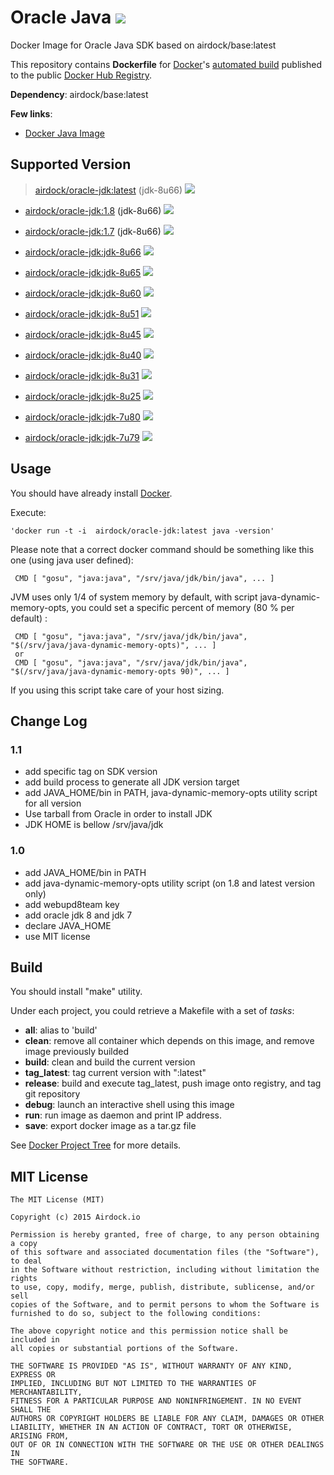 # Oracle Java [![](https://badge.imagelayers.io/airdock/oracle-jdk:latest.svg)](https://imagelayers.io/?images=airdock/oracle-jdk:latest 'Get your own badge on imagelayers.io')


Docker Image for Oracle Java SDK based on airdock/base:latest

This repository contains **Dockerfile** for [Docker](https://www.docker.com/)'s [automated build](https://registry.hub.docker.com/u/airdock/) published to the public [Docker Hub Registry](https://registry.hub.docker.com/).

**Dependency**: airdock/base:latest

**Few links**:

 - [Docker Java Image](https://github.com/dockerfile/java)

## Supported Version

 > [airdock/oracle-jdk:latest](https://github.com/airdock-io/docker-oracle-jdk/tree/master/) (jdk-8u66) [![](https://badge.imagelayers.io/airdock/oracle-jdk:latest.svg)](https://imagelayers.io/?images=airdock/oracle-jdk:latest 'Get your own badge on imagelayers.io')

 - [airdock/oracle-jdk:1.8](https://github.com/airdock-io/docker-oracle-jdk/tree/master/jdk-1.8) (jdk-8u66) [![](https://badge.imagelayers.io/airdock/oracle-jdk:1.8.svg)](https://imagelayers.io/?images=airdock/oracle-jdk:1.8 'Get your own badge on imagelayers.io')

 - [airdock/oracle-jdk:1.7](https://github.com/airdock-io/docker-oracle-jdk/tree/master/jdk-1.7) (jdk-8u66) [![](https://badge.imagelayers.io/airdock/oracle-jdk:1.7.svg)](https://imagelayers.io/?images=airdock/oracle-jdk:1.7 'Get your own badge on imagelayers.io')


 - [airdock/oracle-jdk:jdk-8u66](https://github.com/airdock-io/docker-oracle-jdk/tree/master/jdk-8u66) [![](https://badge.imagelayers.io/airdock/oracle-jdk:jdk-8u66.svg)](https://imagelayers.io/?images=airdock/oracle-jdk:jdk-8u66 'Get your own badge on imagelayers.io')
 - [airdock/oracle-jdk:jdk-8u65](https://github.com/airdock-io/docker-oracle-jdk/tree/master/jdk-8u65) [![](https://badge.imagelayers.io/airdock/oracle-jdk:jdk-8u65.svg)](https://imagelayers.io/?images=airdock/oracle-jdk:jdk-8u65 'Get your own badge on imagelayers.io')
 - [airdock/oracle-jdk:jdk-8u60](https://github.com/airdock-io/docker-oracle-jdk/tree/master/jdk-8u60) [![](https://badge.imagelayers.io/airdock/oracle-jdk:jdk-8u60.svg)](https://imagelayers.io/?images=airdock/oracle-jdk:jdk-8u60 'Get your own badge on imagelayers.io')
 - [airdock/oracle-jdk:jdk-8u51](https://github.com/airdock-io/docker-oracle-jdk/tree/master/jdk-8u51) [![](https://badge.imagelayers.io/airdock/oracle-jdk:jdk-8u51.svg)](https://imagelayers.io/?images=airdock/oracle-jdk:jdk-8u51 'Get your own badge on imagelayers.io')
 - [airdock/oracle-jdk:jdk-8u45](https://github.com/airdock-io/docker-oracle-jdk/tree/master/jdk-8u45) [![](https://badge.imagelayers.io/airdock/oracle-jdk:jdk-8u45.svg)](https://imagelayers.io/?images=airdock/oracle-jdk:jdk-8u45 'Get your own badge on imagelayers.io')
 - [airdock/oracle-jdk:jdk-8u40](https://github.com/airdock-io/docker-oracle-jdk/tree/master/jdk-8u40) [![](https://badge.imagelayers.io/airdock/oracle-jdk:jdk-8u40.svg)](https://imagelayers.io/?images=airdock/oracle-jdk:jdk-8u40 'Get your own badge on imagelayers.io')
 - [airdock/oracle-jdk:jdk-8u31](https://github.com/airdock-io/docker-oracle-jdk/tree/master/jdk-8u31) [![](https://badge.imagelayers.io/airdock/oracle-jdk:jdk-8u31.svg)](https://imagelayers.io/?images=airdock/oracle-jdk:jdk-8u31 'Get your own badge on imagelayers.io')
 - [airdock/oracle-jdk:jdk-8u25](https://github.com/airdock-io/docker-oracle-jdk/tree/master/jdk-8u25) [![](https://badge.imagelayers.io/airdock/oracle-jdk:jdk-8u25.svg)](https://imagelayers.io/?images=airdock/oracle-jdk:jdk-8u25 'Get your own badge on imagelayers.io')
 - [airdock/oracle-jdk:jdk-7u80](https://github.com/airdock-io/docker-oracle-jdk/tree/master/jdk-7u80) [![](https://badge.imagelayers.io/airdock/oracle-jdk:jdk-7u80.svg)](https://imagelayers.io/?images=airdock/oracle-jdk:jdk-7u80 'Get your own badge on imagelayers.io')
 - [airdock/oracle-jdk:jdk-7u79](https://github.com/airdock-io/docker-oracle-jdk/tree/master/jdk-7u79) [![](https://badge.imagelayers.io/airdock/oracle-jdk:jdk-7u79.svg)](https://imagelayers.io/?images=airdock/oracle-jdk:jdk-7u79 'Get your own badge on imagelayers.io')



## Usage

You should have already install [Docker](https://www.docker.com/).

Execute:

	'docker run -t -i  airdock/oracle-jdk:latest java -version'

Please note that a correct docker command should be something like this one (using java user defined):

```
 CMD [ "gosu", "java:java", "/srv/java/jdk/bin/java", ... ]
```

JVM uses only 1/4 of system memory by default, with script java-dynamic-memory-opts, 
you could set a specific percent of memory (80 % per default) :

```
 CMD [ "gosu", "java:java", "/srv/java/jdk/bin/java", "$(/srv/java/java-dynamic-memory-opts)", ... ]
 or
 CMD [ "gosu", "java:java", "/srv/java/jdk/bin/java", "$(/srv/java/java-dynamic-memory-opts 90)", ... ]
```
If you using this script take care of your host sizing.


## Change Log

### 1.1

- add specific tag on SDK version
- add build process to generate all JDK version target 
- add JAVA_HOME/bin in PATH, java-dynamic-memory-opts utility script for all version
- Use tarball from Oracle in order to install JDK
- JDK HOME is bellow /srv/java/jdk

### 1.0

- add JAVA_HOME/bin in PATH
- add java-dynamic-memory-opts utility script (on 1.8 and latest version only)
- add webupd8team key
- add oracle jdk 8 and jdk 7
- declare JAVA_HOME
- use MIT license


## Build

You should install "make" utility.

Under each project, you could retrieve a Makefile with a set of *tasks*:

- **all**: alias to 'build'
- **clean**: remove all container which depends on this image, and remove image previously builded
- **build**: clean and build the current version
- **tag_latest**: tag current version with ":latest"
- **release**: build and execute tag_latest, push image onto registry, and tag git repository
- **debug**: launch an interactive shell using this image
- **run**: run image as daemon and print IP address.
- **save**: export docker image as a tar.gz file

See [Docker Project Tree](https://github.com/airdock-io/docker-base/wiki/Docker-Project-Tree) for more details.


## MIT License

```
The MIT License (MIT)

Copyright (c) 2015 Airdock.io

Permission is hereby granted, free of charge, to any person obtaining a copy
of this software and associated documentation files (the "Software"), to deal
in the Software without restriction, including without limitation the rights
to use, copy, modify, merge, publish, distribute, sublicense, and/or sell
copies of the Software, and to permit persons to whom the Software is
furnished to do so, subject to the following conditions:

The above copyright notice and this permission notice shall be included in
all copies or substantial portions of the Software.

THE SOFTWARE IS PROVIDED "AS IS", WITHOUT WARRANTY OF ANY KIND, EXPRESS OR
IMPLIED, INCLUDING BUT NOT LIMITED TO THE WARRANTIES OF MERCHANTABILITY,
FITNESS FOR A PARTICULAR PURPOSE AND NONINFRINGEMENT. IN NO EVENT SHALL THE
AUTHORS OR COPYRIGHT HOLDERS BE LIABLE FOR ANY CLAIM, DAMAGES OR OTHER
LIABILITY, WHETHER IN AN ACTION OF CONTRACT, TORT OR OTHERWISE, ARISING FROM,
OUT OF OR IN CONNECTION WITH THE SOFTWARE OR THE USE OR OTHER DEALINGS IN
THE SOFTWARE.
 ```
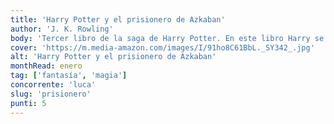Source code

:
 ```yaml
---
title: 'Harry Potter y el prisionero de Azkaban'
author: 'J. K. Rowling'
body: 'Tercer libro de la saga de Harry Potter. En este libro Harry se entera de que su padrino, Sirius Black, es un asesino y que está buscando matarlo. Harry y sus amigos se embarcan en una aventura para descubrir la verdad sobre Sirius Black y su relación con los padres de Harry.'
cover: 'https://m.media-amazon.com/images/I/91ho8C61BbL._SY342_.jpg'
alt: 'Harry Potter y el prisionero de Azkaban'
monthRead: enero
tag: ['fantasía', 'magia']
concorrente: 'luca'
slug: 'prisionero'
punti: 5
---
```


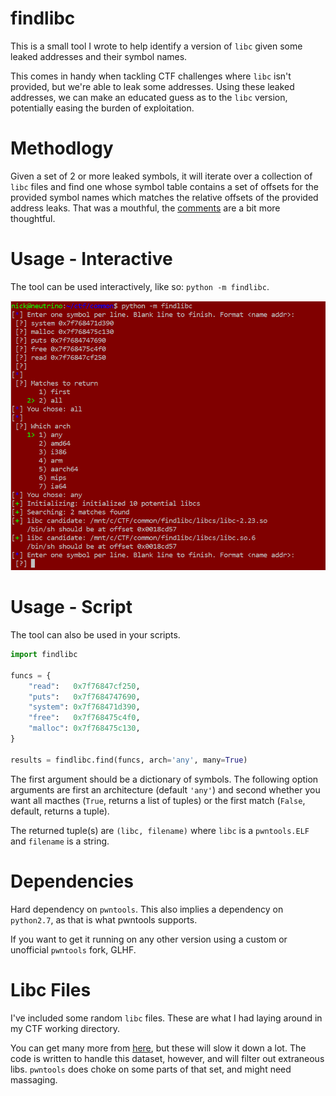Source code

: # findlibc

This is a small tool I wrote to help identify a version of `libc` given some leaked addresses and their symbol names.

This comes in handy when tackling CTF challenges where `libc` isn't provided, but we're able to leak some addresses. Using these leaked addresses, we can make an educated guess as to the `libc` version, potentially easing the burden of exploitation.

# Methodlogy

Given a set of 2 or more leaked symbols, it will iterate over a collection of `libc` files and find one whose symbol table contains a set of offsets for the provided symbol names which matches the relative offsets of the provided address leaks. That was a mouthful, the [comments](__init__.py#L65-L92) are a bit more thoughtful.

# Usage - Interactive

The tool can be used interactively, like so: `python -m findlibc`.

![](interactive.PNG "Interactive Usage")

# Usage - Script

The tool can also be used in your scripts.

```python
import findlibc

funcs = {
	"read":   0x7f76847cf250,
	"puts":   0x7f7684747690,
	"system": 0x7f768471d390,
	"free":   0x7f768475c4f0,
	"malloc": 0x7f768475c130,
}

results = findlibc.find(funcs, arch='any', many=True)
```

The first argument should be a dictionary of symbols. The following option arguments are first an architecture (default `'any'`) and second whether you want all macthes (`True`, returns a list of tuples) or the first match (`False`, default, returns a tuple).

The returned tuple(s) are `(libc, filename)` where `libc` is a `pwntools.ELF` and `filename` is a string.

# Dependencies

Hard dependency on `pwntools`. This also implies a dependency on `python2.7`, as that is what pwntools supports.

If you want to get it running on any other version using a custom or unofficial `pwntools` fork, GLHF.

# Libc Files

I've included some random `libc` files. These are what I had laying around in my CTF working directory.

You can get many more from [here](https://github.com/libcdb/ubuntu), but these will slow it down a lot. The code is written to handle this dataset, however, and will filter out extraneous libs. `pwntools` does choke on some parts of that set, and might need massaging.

*-*-*

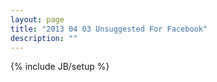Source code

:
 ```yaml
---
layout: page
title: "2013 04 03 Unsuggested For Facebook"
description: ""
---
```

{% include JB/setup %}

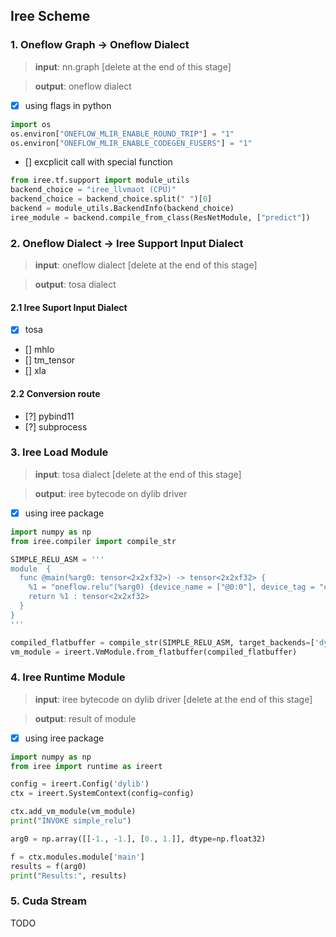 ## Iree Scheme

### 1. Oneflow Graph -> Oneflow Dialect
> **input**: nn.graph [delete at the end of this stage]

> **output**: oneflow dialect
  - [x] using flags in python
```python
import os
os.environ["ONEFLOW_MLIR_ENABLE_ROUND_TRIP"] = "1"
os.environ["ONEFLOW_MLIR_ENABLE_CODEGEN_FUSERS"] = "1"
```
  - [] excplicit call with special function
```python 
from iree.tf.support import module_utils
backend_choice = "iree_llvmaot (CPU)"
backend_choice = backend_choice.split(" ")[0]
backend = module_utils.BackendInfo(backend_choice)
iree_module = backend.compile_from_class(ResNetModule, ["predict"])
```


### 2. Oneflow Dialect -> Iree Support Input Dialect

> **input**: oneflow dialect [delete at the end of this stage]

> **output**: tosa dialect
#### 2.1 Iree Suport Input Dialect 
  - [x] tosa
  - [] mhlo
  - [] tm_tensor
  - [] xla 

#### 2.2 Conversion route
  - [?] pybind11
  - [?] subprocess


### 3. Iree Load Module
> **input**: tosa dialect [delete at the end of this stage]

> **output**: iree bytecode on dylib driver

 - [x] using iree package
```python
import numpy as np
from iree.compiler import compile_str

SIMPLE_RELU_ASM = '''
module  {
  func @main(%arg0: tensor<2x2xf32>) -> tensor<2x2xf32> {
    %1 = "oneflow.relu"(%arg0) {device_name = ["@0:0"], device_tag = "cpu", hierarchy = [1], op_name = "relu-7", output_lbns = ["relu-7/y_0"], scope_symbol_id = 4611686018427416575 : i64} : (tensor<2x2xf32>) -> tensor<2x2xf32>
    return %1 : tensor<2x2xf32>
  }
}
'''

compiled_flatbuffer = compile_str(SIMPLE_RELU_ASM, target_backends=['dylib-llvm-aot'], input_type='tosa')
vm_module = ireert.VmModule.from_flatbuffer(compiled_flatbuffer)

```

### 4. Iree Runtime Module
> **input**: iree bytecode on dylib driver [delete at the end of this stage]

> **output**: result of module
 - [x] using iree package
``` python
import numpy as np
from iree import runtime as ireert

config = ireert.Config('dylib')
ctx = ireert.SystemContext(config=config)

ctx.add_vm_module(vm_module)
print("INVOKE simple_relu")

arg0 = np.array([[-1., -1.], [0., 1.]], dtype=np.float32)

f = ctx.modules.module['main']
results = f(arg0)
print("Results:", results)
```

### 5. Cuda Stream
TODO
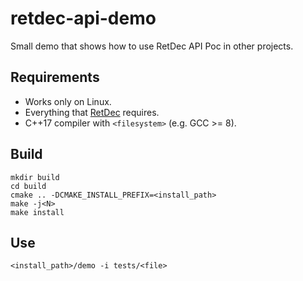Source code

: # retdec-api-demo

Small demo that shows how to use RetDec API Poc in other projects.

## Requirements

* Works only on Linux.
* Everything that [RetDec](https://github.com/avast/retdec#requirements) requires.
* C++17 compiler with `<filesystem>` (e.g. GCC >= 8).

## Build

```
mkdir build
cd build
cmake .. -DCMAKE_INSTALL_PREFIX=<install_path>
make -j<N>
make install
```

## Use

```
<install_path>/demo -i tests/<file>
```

*-*-*

### WORK ITEM
For this exercise, repeat exactly the lines of the data above from the one with "Given a set" down to the one with "I've included some", both end lines included.

### WRITTEN RESPONSE
Given a set of 2 or more leaked symbols, it will iterate over a collection of `libc` files and find one whose symbol table contains a set of offsets for the provided symbol names which matches the relative offsets of the provided address leaks. That was a mouthful, the [comments](__init__.py#L65-L92) are a bit more thoughtful.

# Usage - Interactive

The tool can be used interactively, like so: `python -m findlibc`.

![](interactive.PNG "Interactive Usage")

# Usage - Script

The tool can also be used in your scripts.

```python
import findlibc

funcs = {
	"read":   0x7f76847cf250,
	"puts":   0x7f7684747690,
	"system": 0x7f768471d390,
	"free":   0x7f768475c4f0,
	"malloc": 0x7f768475c130,
}

results = findlibc.find(funcs, arch='any', many=True)
```

The first argument should be a dictionary of symbols. The following option arguments are first an architecture (default `'any'`) and second whether you want all macthes (`True`, returns a list of tuples) or the first match (`False`, default, returns a tuple).

The returned tuple(s) are `(libc, filename)` where `libc` is a `pwntools.ELF` and `filename` is a string.

# Dependencies

Hard dependency on `pwntools`. This also implies a dependency on `python2.7`, as that is what pwntools supports.

If you want to get it running on any other version using a custom or unofficial `pwntools` fork, GLHF.

# Libc Files

I've included some random `libc` files. These are what I had laying around in my CTF working directory.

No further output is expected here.